Many clinicians experience guilt around taking breaks. We may feel that our time should be maximized for client care, or that stepping away is a form of negligence. Add to that the emotional weight of time spent away from family or personal life—especially when we’re already stretched thin—and it's easy to feel like every minute at work has to “count,” both in terms of productivity and profit. But the opposite is true..

When we protect our time for rest and nourishment, we model healthy boundaries. We reinforce the idea that therapeutic work is sustainable only when we ourselves are resourced. And we prevent the slow, cumulative erosion of our clinical capacity.

Practical strategies to protect your lunch break include:

  • Blocking it off on your calendar as “unavailable”
  • Using automated scheduling tools to make lunch non-bookable
  • Letting clients know you don’t book sessions during that window
  • Creating physical or digital cues to step away (e.g., phone on “Do Not Disturb,” closed laptop)

These are the boundaries to protect your reset button. It’s the distinction between sprinting through the day and pacing yourself through it.

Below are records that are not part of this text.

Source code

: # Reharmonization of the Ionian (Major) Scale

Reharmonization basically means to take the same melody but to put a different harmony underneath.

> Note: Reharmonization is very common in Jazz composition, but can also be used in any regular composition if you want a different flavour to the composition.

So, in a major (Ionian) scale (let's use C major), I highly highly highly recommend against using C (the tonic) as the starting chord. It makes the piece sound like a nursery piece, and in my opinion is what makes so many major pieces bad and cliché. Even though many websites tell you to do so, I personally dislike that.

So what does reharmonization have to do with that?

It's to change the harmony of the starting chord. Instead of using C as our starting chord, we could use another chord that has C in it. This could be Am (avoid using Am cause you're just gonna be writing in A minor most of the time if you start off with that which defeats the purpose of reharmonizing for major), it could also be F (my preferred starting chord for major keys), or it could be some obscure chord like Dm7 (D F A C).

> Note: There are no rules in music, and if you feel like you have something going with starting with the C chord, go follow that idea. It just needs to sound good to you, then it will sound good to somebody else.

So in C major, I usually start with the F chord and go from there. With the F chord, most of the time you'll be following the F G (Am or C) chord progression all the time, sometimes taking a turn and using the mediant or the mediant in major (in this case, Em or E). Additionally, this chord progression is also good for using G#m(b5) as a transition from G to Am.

You Deserve the Same Care You Extend to Others

Burnout does not always arrive in dramatic fashion. More often, it emerges slowly: through skipped meals, endless task-switching, and a subtle disconnection from our own needs.

Reclaiming a 30-minute lunch each day is not just a wellness suggestion. It is a foundational act of sustainability—one that signals to your body, mind, and practice that you are not just a container for others’ pain, but a whole person deserving of the same care you offer every day.

Take the whole 30 minutes. Eat the real food. Breathe between bites. And then go back to the work that matters—replenished, not running on empty.